As of January 1, 2016 Alyssa and I had a grand total of $101,597.83 in debt between student loans, credit cards, and my car loan. We both had good jobs and were working to build retirement savings and pay down debt whenever possible, but we never really set up a budget. We made a few major life changes in 2016, namely deciding to move to Colorado by the end of the year (and doing it!) and me becoming a CPA. Our household gross income was around $95,000 for the year since we both left our jobs when we moved states on November 15th and didn’t begin our new jobs until January, 2017. Having a month with no work in a new state was great for getting acclimated to our new environment, but terrible for our finances. We woke up on Christmas morning with a serious financial hangover. It was at that moment Just Another Dollar was born; we decided that in order to really change our lives we needed some help, and an Internet full of accountability partners seemed like the perfect solution.
And now to our debt situation in 2016.. Alyssa was the rockstar of our family throughout the year and managed to reduce her Student Loan balance by almost $12,000 in addition to putting $7,000 into retirement! I was very “average” by comparison and only made minimum payments for the majority of the year. The process of me becoming a CPA cost us around $3,000 (review course, exam fees, & licensing costs) and a lot of time, effort, and stress on our relationship over the course of 8 months, but we emerged from it in September more committed to each other than ever before. In October, Alyssa sent her old, broken-down car down the road and borrowed $14,000 to purchase a reliable newer (used) SUV with the intention of keeping it and maintaining it for the long term. Moving states in November also commanded a ton of financial resources, and between piling up cash for our eight weeks of unemployment and paying rental deposits and first/last month’s rent we ended up with a $7,000 higher credit card balance. At the end of 2016, we had actually increased our Total Debt balance by $6,000 to our highest amount ever. $107,614.32 — OUCH!

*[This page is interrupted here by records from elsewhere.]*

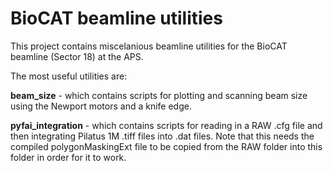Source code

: # BioCAT beamline utilities

This project contains miscelanious beamline utilities for the BioCAT beamline (Sector 18) at the APS.

The most useful utilities are:

**beam_size** - which contains scripts for plotting and scanning beam size using the Newport motors and a knife edge.

**pyfai_integration** - which contains scripts for reading in a RAW .cfg file and then
integrating Pilatus 1M .tiff files into .dat files. Note that this needs the compiled polygonMaskingExt file
to be copied from the RAW folder into this folder in order for it to work.
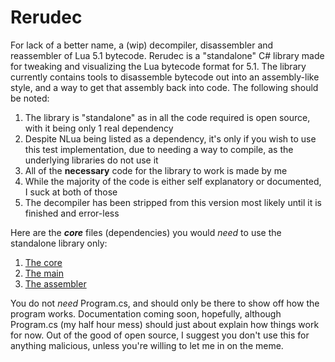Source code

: # Rerudec
For lack of a better name, a (wip) decompiler, disassembler and reassembler of Lua 5.1 bytecode.
Rerudec is a "standalone" C# library made for tweaking and visualizing the Lua bytecode format for 5.1.
The library currently contains tools to disassemble bytecode out into an assembly-like style, and a way to get that assembly back into code.
The following should be noted:

1. The library is "standalone" as in all the code required is open source, with it being only 1 real dependency
2. Despite NLua being listed as a dependency, it's only if you wish to use this test implementation, due to needing a way to compile, as the underlying libraries do not use it
3. All of the **necessary** code for the library to work is made by me
4. While the majority of the code is either self explanatory or documented, I suck at both of those
5. The decompiler has been stripped from this version most likely until it is finished and error-less

Here are the ***core*** files (dependencies) you would *need* to use the standalone library only:

1. [The core](https://github.com/Rerumu/CSLuaCore/blob/master/ReluaCore/Core.cs)
2. [The main]()
3. [The assembler]()

You do not *need* Program.cs, and should only be there to show off how the program works.
Documentation coming soon, hopefully, although Program.cs (my half hour mess) should just about explain how things work for now.
Out of the good of open source, I suggest you don't use this for anything malicious, unless you're willing to let me in on the meme.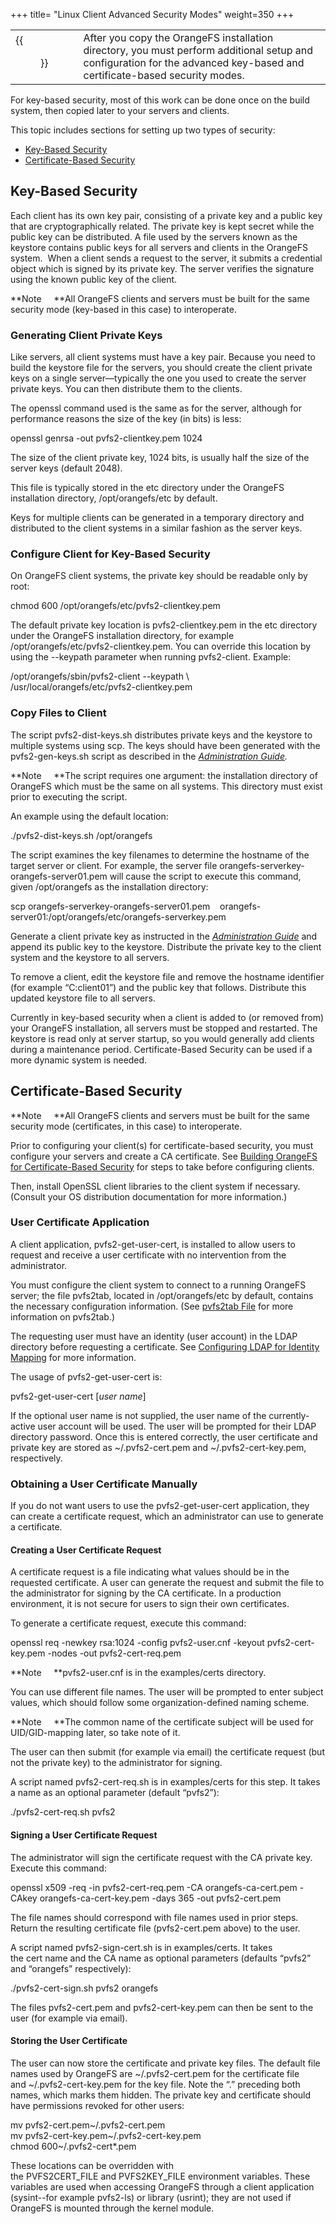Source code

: +++
title= "Linux Client Advanced Security Modes"
weight=350
+++

|  |  |
|---|---|
| {{<figure src="../images/icon_security.png" alt="Security Icon" width="50">}} | After you copy the OrangeFS installation directory, you must perform additional setup and configuration for the advanced key-based and certificate-based security modes. |

For key-based security, most of this work can be done once on the build system, then copied later to your servers and clients.
                           
This topic includes sections for setting up two types of security:
                           
-   [Key-Based Security](Set_Up_Security_(Linux_Clients).htm#Key-Based_Security)
-   [Certificate-Based Security](Set_Up_Security_(Linux_Clients).htm#Certificate-Based_Security)
                           

Key-Based Security
------------------

Each client has its own key pair, consisting of a private key and a
public key that are cryptographically related. The private key is kept
secret while the public key can be distributed. A file used by the
servers known as the keystore contains public keys for all servers and
clients in the OrangeFS system.  When a client sends a request to the
server, it submits a credential object which is signed by its private
key. The server verifies the signature using the known public key of the
client.

**Note     **All OrangeFS clients and servers must be built for the same
security mode (key-based in this case) to interoperate.

### Generating Client Private Keys

Like servers, all client systems must have a key pair. Because you need
to build the keystore file for the servers, you should create the client
private keys on a single server—typically the one you used to create the
server private keys. You can then distribute them to the clients.

The openssl command used is the same as for the server, although for
performance reasons the size of the key (in bits) is less:

openssl genrsa -out pvfs2-clientkey.pem 1024

The size of the client private key, 1024 bits, is usually half the size
of the server keys (default 2048).

This file is typically stored in the etc directory under the OrangeFS
installation directory, /opt/orangefs/etc by default.

Keys for multiple clients can be generated in a temporary directory and
distributed to the client systems in a similar fashion as the server
keys.

### Configure Client for Key-Based Security

On OrangeFS client systems, the private key should be readable only by
root:

chmod 600 /opt/orangefs/etc/pvfs2-clientkey.pem

The default private key location is pvfs2-clientkey.pem in the etc
directory under the OrangeFS installation directory, for example
/opt/orangefs/etc/pvfs2-clientkey.pem. You can override this location by
using the --keypath parameter when running pvfs2-client. Example:

/opt/orangefs/sbin/pvfs2-client --keypath \\\
 /usr/local/orangefs/etc/pvfs2-clientkey.pem

### Copy Files to Client

The script pvfs2-dist-keys.sh distributes private keys and the keystore
to multiple systems using scp. The keys should have been generated with
the pvfs2-gen-keys.sh script as described in the *[Administration
Guide](_Automated_Key_and_Keystore_Generation_Scripts1.htm#Generating_Key_Pairs_and_a_Keystore).*

**Note     **The script requires one argument: the installation
directory of OrangeFS which must be the same on all systems. This
directory must exist prior to executing the script.

An example using the default location:

./pvfs2-dist-keys.sh /opt/orangefs

The script examines the key filenames to determine the hostname of the
target server or client. For example, the server file
orangefs-serverkey-orangefs-server01.pem will cause the script to
execute this command, given /opt/orangefs as the installation directory:

scp
orangefs-serverkey-orangefs-server01.pem    orangefs-server01:/opt/orangefs/etc/orangefs-serverkey.pem

Generate a client private key as instructed in the *[Administration
Guide](Setting_Up_Key-Based_Security_Mode.htm#Generating_Client_Private_Keys)*
and append its public key to the keystore. Distribute the private key to
the client system and the keystore to all servers.

To remove a client, edit the keystore file and remove the hostname
identifier (for example “C:client01”) and the public key that follows.
Distribute this updated keystore file to all servers.

Currently in key-based security when a client is added to (or removed
from) your OrangeFS installation, all servers must be stopped and
restarted. The keystore is read only at server startup, so you would
generally add clients during a maintenance period. Certificate-Based
Security can be used if a more dynamic system is needed.

Certificate-Based Security
--------------------------

**Note     **All OrangeFS clients and servers must be built for the same
security mode (certificates, in this case) to interoperate.

Prior to configuring your client(s) for certificate-based security, you
must configure your servers and create a CA certificate. See [Building
OrangeFS for Certificate-Based
Security](Setting_Up_Certificate-Based_Security_Mode.htm#Building_OrangeFS_for_Certificate-Based_Security__Admin_Guide_)
for steps to take before configuring clients.

Then, install OpenSSL client libraries to the client system if
necessary. (Consult your OS distribution documentation for more
information.)

### User Certificate Application

A client application, pvfs2-get-user-cert, is installed to allow users
to request and receive a user certificate with no intervention from the
administrator.

You must configure the client system to connect to a running OrangeFS
server; the file pvfs2tab, located in /opt/orangefs/etc by default,
contains the necessary configuration information. (See [pvfs2tab
File](pvfs2tab_File.htm) for more information on pvfs2tab.)

The requesting user must have an identity (user account) in the LDAP
directory before requesting a certificate. See [Configuring LDAP for
Identity
Mapping](http://www.omnibond.com/orangefs/docs/v_2_9/admin_Certificate-Based_Security.htm#Configuring_LDAP_for_Identity_Mapping)
for more information.

The usage of pvfs2-get-user-cert is:

pvfs2-get-user-cert [*user name*]

If the optional user name is not supplied, the user name of the
currently-active user account will be used. The user will be prompted
for their LDAP directory password. Once this is entered correctly, the
user certificate and private key are stored
as \~/.pvfs2-cert.pem and \~/.pvfs2-cert-key.pem, respectively.

### Obtaining a User Certificate Manually

If you do not want users to use the pvfs2-get-user-cert application,
they can create a certificate request, which an administrator can use to
generate a certificate.

#### Creating a User Certificate Request

A certificate request is a file indicating what values should be in the
requested certificate. A user can generate the request and submit the
file to the administrator for signing by the CA certificate. In a
production environment, it is not secure for users to sign their own
certificates.

To generate a certificate request, execute this command:

openssl req -newkey rsa:1024 -config pvfs2-user.cnf -keyout
pvfs2-cert-key.pem -nodes -out pvfs2-cert-req.pem

**Note     **pvfs2-user.cnf is in the examples/certs directory.

You can use different file names. The user will be prompted to enter
subject values, which should follow some organization-defined naming
scheme.

**Note     **The common name of the certificate subject will be used for
UID/GID-mapping later, so take note of it.

The user can then submit (for example via email) the certificate request
(but not the private key) to the administrator for signing.

A script named pvfs2-cert-req.sh is in examples/certs for this step. It
takes a name as an optional parameter (default “pvfs2”):

./pvfs2-cert-req.sh pvfs2

#### Signing a User Certificate Request

The administrator will sign the certificate request with the CA private
key. Execute this command:

openssl x509 -req -in pvfs2-cert-req.pem -CA orangefs-ca-cert.pem -CAkey
orangefs-ca-cert-key.pem -days 365 -out pvfs2-cert.pem

The file names should correspond with file names used in prior steps.
Return the resulting certificate file (pvfs2-cert.pem above) to the
user.

A script named pvfs2-sign-cert.sh is in examples/certs. It takes
the cert name and the CA name as optional parameters (defaults “pvfs2”
and “orangefs” respectively):

./pvfs2-cert-sign.sh pvfs2 orangefs

The files pvfs2-cert.pem and pvfs2-cert-key.pem can then be sent to the
user (for example via email).

#### Storing the User Certificate

The user can now store the certificate and private key files. The
default file names used by OrangeFS are \~/.pvfs2-cert.pem for the
certificate file and \~/.pvfs2-cert-key.pem for the key file. Note the
“.” preceding both names, which marks them hidden. The private key and
certificate should have permissions revoked for other users:

mv pvfs2-cert.pem\~/.pvfs2-cert.pem\
 mv pvfs2-cert-key.pem\~/.pvfs2-cert-key.pem\
 chmod 600\~/.pvfs2-cert\*.pem

These locations can be overridden with
the PVFS2CERT\_FILE and PVFS2KEY\_FILE environment variables. These
variables are used when accessing OrangeFS through a client application
(sysint--for example pvfs2-ls) or library (usrint); they are not used if
OrangeFS is mounted through the kernel module.

 

 

 

 

 
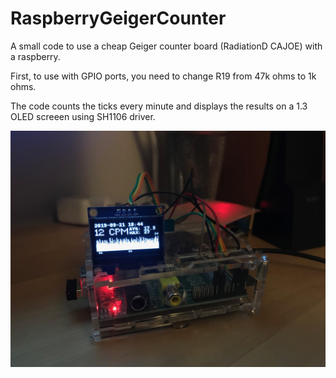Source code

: # RaspberryGeigerCounter

A small code to use a cheap Geiger counter board (RadiationD CAJOE) with a raspberry.

First, to use with GPIO ports, you need to change R19 from 47k ohms to 1k ohms.

The code counts the ticks every minute and displays the results on a 1.3 OLED screeen using SH1106 driver.


![](./photo.jpg )
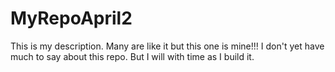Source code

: # MyRepoApril2
This is my description.  Many are like it but this one is mine!!!
I don't yet have much to say about this repo.
But I will with time as I build it.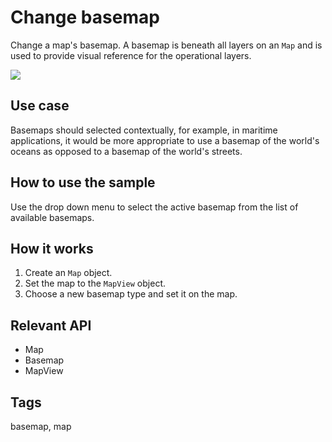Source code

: # Change basemap

Change a map's basemap. A basemap is beneath all layers on an `Map` and is used to provide visual reference for the operational layers.

![](screenshot.png)

## Use case

Basemaps should selected contextually, for example, in maritime applications, it would be more appropriate to use a basemap of the world's oceans as opposed to a basemap of the world's streets.

## How to use the sample

Use the drop down menu to select the active basemap from the list of available basemaps.

## How it works

1. Create an `Map` object.
2. Set the map to the `MapView` object.
3. Choose a new basemap type and set it on the map.

## Relevant API
* Map
* Basemap
* MapView

## Tags

basemap, map
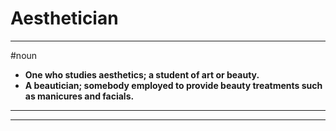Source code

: # Aesthetician
---
#noun
- **One who studies aesthetics; a student of art or beauty.**
- **A beautician; somebody employed to provide beauty treatments such as manicures and facials.**
---
---
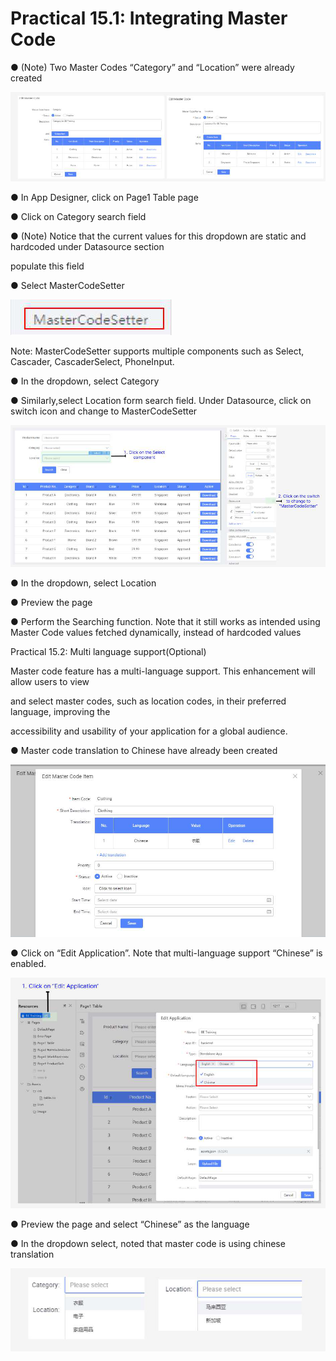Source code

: # Practical 15.1: Integrating Master Code

● (Note) Two Master Codes “Category” and “Location” were already created



![Image Description](./images/image_51.png)

● In App Designer, click on Page1 Table page





● Click on Category search field

● (Note) Notice that the current values for this dropdown are static and hardcoded under 	Datasource section



populate this field





● Select MasterCodeSetter



![Image Description](./images/image_52.png)

Note: MasterCodeSetter supports multiple components such as Select, Cascader, CascaderSelect, PhoneInput.

● In the dropdown, select Category

● Similarly,select Location form search field. Under Datasource, click on switch icon 	and change to MasterCodeSetter







![Image Description](./images/image_53.png)

● In the dropdown, select Location

● Preview the page

● Perform the Searching function. Note that it still works as intended using Master Code 	values fetched dynamically, instead of hardcoded values





Practical 15.2: Multi language support(Optional)

Master code feature has a multi-language support. This enhancement will allow users to view

and select master codes, such as location codes, in their preferred language, improving the

accessibility and usability of your application for a global audience.

● Master code translation to Chinese have already been created



![Image Description](./images/image_54.png)





● Click on “Edit Application”. Note that multi-language support “Chinese” is enabled.



![Image Description](./images/image_55.png)

● Preview the page and select “Chinese” as the language

● In the dropdown select, noted that master code is using chinese translation



![Image Description](./images/image_56.png)











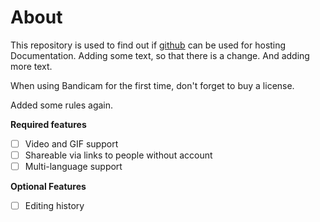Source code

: # About

This repository is used to find out if [github](https://github.com) can be used for hosting Documentation.
Adding some text, so that there is a change. And adding more text.

When using Bandicam for the first time, don't forget to buy a license.

Added some rules again.

**Required features**

- [ ] Video and GIF support
- [ ] Shareable via links to people without account
- [ ] Multi-language support

**Optional Features**
- [ ] Editing history
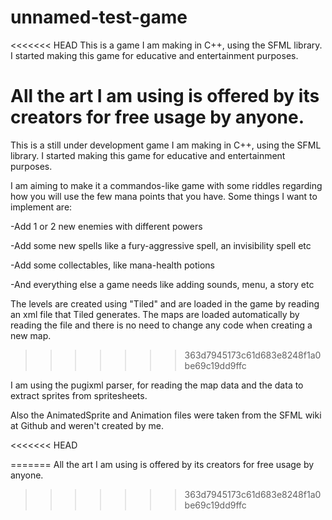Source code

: # unnamed-test-game
<<<<<<< HEAD
This is a game I am making in C++, using the SFML library.
I started making this game for educative and entertainment purposes.


All the art I am using is offered by its creators for free usage by anyone.
=======
This is a still under development game I am making in C++, using the SFML library. I started making this game for educative and entertainment purposes.

I am aiming to make it a commandos-like game with some riddles regarding how you will use the few mana points that you have. Some things I want to implement are:

-Add 1 or 2 new enemies with different powers

-Add some new spells like a fury-aggressive spell, an invisibility spell etc

-Add some collectables, like mana-health potions

-And everything else a game needs like adding sounds, menu, a story etc

The levels are created using "Tiled" and are loaded in the game by reading an xml file that Tiled generates. The maps are loaded automatically by reading the file and there is no need to change any code when creating a new map.
>>>>>>> 363d7945173c61d683e8248f1a0be69c19dd9ffc

I am using the pugixml parser, for reading the map data and the data to extract sprites from spritesheets.

Also the AnimatedSprite and Animation files were taken from the SFML wiki at Github and weren't created by me.

<<<<<<< HEAD

=======
All the art I am using is offered by its creators for free usage by anyone.
>>>>>>> 363d7945173c61d683e8248f1a0be69c19dd9ffc
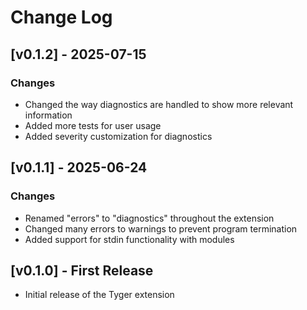 # Change Log

## [v0.1.2] - 2025-07-15

### Changes

-   Changed the way diagnostics are handled to show more relevant information
-   Added more tests for user usage
-   Added severity customization for diagnostics

## [v0.1.1] - 2025-06-24

### Changes

-   Renamed "errors" to "diagnostics" throughout the extension
-   Changed many errors to warnings to prevent program termination
-   Added support for stdin functionality with modules

## [v0.1.0] - First Release

-   Initial release of the Tyger extension
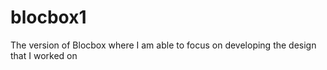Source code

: # blocbox1
The version of Blocbox where I am able to focus on developing the design that I worked on
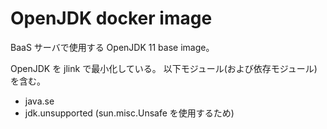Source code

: OpenJDK docker image
====================

BaaS サーバで使用する OpenJDK 11 base image。

OpenJDK を jlink で最小化している。
以下モジュール(および依存モジュール)を含む。

* java.se
* jdk.unsupported (sun.misc.Unsafe を使用するため)
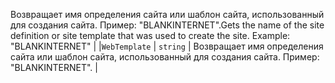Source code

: <span data-ttu-id="ae447-p111">Возвращает имя определения сайта или шаблон сайта, использованный для создания сайта. Пример: "BLANKINTERNET".</span><span class="sxs-lookup"><span data-stu-id="ae447-p111">Gets the name of the site definition or site template that was used to create the site. Example: "BLANKINTERNET"</span></span> |
|`WebTemplate`      | `string` | Возвращает имя определения сайта или шаблон сайта, использованный для создания сайта. Пример: "BLANKINTERNET". |






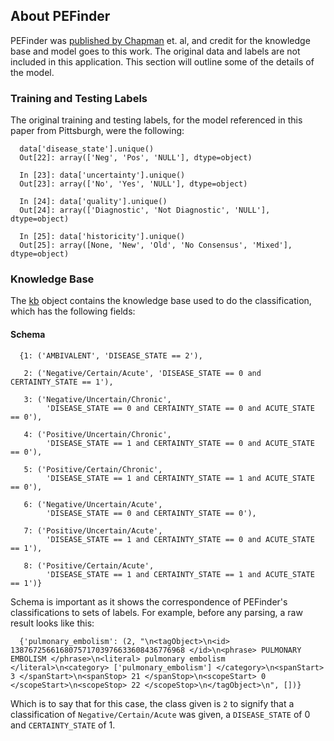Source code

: ## About PEFinder
PEFinder was [published by Chapman](chapman_pefinder.pdf) et. al, and credit for the knowledge base and model goes to this work. The original data and labels are not included in this application. This section will outline some of the details of the model.

### Training and Testing Labels
The original training and testing labels, for the model referenced in this paper from Pittsburgh, were the following:


      data['disease_state'].unique()
      Out[22]: array(['Neg', 'Pos', 'NULL'], dtype=object)

      In [23]: data['uncertainty'].unique()
      Out[23]: array(['No', 'Yes', 'NULL'], dtype=object)

      In [24]: data['quality'].unique()
      Out[24]: array(['Diagnostic', 'Not Diagnostic', 'NULL'], dtype=object)

      In [25]: data['historicity'].unique()
      Out[25]: array([None, 'New', 'Old', 'No Consensus', 'Mixed'], dtype=object)


### Knowledge Base
The [kb](../data/kb.pkl) object contains the knowledge base used to do the classification, which has the following fields:

#### Schema


      {1: ('AMBIVALENT', 'DISEASE_STATE == 2'),

       2: ('Negative/Certain/Acute', 'DISEASE_STATE == 0 and CERTAINTY_STATE == 1'),

       3: ('Negative/Uncertain/Chronic',
            'DISEASE_STATE == 0 and CERTAINTY_STATE == 0 and ACUTE_STATE == 0'),

       4: ('Positive/Uncertain/Chronic',
            'DISEASE_STATE == 1 and CERTAINTY_STATE == 0 and ACUTE_STATE == 0'),

       5: ('Positive/Certain/Chronic',
            'DISEASE_STATE == 1 and CERTAINTY_STATE == 1 and ACUTE_STATE == 0'),

       6: ('Negative/Uncertain/Acute',
            'DISEASE_STATE == 0 and CERTAINTY_STATE == 0'),

       7: ('Positive/Uncertain/Acute',
            'DISEASE_STATE == 1 and CERTAINTY_STATE == 0 and ACUTE_STATE == 1'),

       8: ('Positive/Certain/Acute',
            'DISEASE_STATE == 1 and CERTAINTY_STATE == 1 and ACUTE_STATE == 1')}


Schema is important as it shows the correspondence of PEFinder's classifications to sets of labels. For example, before any parsing, a raw result looks like this:

      {'pulmonary_embolism': (2, "\n<tagObject>\n<id> 138767256616807571703976633608436776968 </id>\n<phrase> PULMONARY EMBOLISM </phrase>\n<literal> pulmonary embolism </literal>\n<category> ['pulmonary_embolism'] </category>\n<spanStart> 3 </spanStart>\n<spanStop> 21 </spanStop>\n<scopeStart> 0 </scopeStart>\n<scopeStop> 22 </scopeStop>\n</tagObject>\n", [])}


Which is to say that for this case, the class given is `2` to signify that a classification of `Negative/Certain/Acute` was given, a `DISEASE_STATE` of 0 and `CERTAINTY_STATE` of 1.
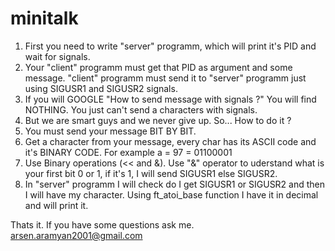 # minitalk
1) First you need to write "server" programm, which will print it's PID and wait for signals.
2) Your "client" programm must get that PID as argument and some message. "client" programm must send it to "server" programm just using SIGUSR1 and SIGUSR2 signals.
3) If you will GOOGLE "How to send message with signals ?" You will find NOTHING. You just can't send a characters with signals.
4) But we are smart guys and we never give up. So... How to do it ?
5) You must send your message BIT BY BIT.
6) Get a character from your message, every char has its ASCII code and it's BINARY CODE. For example a = 97 = 01100001
7) Use Binary operations (<< and &). Use "&" operator to uderstand what is your first bit 0 or 1, if it's 1, I will send SIGUSR1 else SIGUSR2.
8) In "server" programm I will check do I get SIGUSR1 or SIGUSR2 and then I will have my character. Using ft_atoi_base function I have it in decimal and will print it.

Thats it. If you have some questions ask me. arsen.aramyan2001@gmail.com

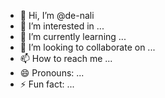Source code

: - 👋 Hi, I’m @de-nali
- 👀 I’m interested in ...
- 🌱 I’m currently learning ...
- 💞️ I’m looking to collaborate on ...
- 📫 How to reach me ...
- 😄 Pronouns: ...
- ⚡ Fun fact: ...

<!---
de-nali/de-nali is a ✨ special ✨ repository because its `README.md` (this file) appears on your GitHub profile.
You can click the Preview link to take a look at your changes.
--->
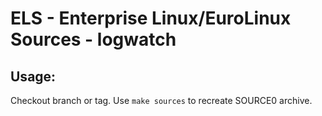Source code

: # ELS - Enterprise Linux/EuroLinux Sources - logwatch
 
## Usage:
  Checkout branch or tag. Use `make sources` to recreate  SOURCE0 archive.
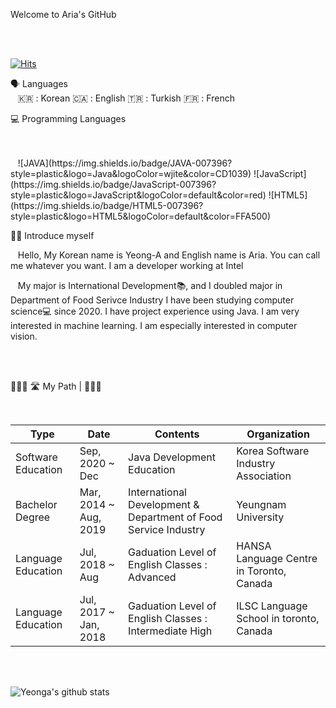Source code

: Welcome to Aria's GitHub

</br>
</br>

[![Hits](https://hits.seeyoufarm.com/api/count/incr/badge.svg?url=https%3A%2F%2Fgithub.com%2Fyeonga&count_bg=%2379C83D&title_bg=%23555555&icon=&icon_color=%23E7E7E7&title=hits&edge_flat=false)](https://hits.seeyoufarm.com)

🗣 Languages
</br>
&nbsp;&nbsp; 🇰🇷 : Korean 🇨🇦 : English 🇹🇷 : Turkish 🇫🇷 : French</ul>

💻 Programming Languages

</br>
</br>
        &nbsp;&nbsp; ![JAVA](https://img.shields.io/badge/JAVA-007396?style=plastic&logo=Java&logoColor=wjite&color=CD1039) ![JavaScript](https://img.shields.io/badge/JavaScript-007396?style=plastic&logo=JavaScript&logoColor=default&color=red) ![HTML5](https://img.shields.io/badge/HTML5-007396?style=plastic&logo=HTML5&logoColor=default&color=FFA500)

👧🏻 Introduce myself

&nbsp;&nbsp; Hello, My Korean name is Yeong-A and English name is Aria. 
You can call me whatever you want. I am a developer working at Intel
</br>

&nbsp;&nbsp; My major is International Development📚, and I doubled major in Department of Food Serivce Industry
I have been studying computer science💻 since 2020. I have project experience using Java. I am very interested in machine learning. I am especially interested in computer vision.

</br>
</br>

🚴🏻‍♀️   🛣  My Path  |  👩🏻‍🎓

</br>

Type | Date | Contents | Organization |
|---|---|---|---|
| Software Education | Sep, 2020 ~ Dec | Java Development Education | Korea Software Industry Association|
| Bachelor Degree | Mar, 2014 ~ Aug, 2019 | International Development & Department of Food Service Industry  | Yeungnam University |
| Language Education | Jul, 2018 ~ Aug | Gaduation Level of English Classes : Advanced | HANSA Language Centre in Toronto, Canada|
| Language Education | Jul, 2017 ~ Jan, 2018 | Gaduation Level of English Classes : Intermediate High | ILSC Language School in toronto, Canada |

</br>
</br>

![Yeonga's github stats](https://github-readme-stats.vercel.app/api?username=yeonga&show_icons=true&theme=nightowl)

We are starting fresh in 2017. We will be living on a budget, making responsible decisions, and focusing on our number one goal (to be Debt Free). Coming soon, you’ll see posts from us on our budgeting plan (including frequent accountability check-ins), specific goals for debt repayment (and how we’ll achieve them), and what we dream of doing with the rest of our lives. While our household income in Colorado will be considerably less to start ($85,000) than what we left in Minnesota ($105,000) we hope to be back over $100k by the end of 2017. It will be critical for us to work on our behavior changes while our income is reduced so that as our disposable income rises, our spending habits stay in check and our progress improves.